It’s never been used successfully to prosecute anyone, and many legal experts claim it is probably unconstitutional, particularly as applied to an incoming president and his administration.
The act states: “Any citizen of the United States, wherever he may be, who, without authority of the United States, directly or indirectly commences or carries on any correspondence or intercourse with any foreign government or any officer or agent thereof, in relation to any disputes or controversies with the United States, or to defeat the measures of the United States, shall be fined under this title or imprisoned not more than three years, or both.”
The gist of Yates’s testimony is that Flynn was trying to interfere with and sabotage President Obama’s policy before the inauguration.
By that same reasoning, you could make the argument that the outgoing Obama administration was trying to interfere with the incoming Trump administration’s policy. By imposing sanctions when he did, President Obama was trying to box in President Trump’s ability to take our Russia policy in a different direction.
Trump had a mandate from the American people to improve relations with Russia; it was one of his main campaign promises. Wasn’t President Obama trying to interfere with President Trump’s policy by presenting Trump with an ongoing U.S.-Russian crisis as he walked into the Oval Office?
But Yates claimed Obama’s sanctions were intended to punish and deter Russia for election interference.

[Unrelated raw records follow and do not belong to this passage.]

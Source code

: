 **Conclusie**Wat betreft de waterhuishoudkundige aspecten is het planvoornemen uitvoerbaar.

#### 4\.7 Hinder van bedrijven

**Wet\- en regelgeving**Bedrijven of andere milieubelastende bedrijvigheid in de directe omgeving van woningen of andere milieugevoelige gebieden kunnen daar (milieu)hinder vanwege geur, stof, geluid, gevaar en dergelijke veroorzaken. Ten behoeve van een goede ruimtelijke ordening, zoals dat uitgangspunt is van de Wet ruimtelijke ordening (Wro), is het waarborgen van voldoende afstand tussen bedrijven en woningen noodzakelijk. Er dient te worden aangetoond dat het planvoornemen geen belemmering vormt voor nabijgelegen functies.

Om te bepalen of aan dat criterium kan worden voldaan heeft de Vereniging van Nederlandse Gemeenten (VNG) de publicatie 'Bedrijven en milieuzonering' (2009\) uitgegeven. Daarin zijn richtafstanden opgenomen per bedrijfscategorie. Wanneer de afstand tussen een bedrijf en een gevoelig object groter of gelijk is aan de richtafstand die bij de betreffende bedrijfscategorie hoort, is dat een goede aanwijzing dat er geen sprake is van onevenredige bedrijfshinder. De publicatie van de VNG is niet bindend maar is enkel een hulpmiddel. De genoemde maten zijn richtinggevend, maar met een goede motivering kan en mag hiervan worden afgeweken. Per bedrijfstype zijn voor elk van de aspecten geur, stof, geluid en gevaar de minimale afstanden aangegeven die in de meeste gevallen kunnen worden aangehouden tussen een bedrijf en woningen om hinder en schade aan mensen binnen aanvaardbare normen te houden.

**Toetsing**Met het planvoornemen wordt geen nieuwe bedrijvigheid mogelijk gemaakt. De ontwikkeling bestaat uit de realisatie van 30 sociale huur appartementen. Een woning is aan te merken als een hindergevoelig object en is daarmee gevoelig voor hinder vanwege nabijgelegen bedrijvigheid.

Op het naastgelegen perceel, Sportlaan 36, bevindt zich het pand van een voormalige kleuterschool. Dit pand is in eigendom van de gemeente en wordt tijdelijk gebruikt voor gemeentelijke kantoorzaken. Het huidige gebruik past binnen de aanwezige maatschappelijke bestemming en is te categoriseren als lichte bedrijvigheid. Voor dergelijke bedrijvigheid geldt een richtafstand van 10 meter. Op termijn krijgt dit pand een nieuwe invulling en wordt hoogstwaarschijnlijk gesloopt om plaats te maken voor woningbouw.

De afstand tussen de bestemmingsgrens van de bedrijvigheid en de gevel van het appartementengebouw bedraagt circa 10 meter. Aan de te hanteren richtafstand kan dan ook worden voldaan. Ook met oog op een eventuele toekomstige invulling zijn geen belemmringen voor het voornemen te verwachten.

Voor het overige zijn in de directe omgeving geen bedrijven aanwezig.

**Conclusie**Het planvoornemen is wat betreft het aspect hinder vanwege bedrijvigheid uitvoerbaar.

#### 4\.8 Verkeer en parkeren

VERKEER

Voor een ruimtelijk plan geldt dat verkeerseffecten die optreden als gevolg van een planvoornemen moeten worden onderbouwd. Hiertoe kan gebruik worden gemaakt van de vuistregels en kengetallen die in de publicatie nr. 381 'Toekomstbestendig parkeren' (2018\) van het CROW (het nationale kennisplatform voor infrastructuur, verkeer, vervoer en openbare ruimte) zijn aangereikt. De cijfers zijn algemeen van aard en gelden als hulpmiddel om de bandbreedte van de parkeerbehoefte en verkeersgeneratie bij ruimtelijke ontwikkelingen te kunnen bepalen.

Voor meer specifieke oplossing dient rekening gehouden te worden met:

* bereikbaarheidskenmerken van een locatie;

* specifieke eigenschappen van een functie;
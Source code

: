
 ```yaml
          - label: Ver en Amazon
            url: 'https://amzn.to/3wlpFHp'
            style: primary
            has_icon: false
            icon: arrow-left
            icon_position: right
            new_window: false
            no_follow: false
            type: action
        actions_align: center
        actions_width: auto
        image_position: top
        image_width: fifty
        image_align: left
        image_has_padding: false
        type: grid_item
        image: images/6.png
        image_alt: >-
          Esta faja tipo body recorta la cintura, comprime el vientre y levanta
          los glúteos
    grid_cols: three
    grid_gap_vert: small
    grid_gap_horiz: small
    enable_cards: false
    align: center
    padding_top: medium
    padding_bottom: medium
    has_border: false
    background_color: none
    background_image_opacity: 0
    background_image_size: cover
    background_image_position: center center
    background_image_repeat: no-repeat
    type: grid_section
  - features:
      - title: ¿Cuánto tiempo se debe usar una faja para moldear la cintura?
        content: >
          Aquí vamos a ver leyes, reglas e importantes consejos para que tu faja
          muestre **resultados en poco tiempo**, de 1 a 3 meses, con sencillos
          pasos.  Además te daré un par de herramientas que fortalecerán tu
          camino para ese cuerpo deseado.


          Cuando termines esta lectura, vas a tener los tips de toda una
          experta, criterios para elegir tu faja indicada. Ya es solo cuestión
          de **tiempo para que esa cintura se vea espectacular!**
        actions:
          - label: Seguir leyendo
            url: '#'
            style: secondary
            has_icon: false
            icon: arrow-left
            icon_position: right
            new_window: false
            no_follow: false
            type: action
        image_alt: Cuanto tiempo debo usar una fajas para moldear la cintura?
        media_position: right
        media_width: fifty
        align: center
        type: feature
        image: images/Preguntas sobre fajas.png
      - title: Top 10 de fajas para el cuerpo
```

Yet, according to the testimony of other Obama officials, they had known about Russian interference for weeks, if not months, before the 2016 election.
To be clear, I believe Russia did interfere with our elections and should be held to account.
But if the Obama administration was so concerned, why didn’t they act before the election when it might have made a difference? Or even immediately after the election, to punish Russia? Why sit on the information for two months and wait until the closing days of the Obama administration, just three weeks before the inauguration, to take action?
Yates said President Obama and his senior officials were suspicious when the Russians didn’t retaliate, especially because Putin himself made the decision and overruled his Foreign Minister. According to Yates, that was why, during that same Oval Office meeting on January 5th, President Obama explicitly tasked the intelligence community to investigate.
But Putin might have played them all from the start. Perhaps Putin never had any intention of retaliating and getting into a tit-for-tat crisis with the U.S. over Obama’s sanctions. He had far more to lose by continuing the antagonistic relationship between our two countries than we did.
The United States had imposed various forms of sanctions on Russia for more than a decade. Over the years they had taken a real bite out of the Russian economy but had no real impact on us.
Trump had made it clear he hoped to improve relations with Russia once he took office. Why would Putin want to risk jeopardizing that just to get back at an outgoing, lame-duck President Obama?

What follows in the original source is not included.